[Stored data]

════════════════════

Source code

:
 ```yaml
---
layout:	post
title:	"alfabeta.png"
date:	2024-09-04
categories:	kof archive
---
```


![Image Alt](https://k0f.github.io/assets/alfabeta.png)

════════════════════

> **Prompt**: Search the data and copy each line containing "alfabeta".

> **Task result**:
title:	"alfabeta.png"
![Image Alt](https://k0f.github.io/assets/alfabeta.png)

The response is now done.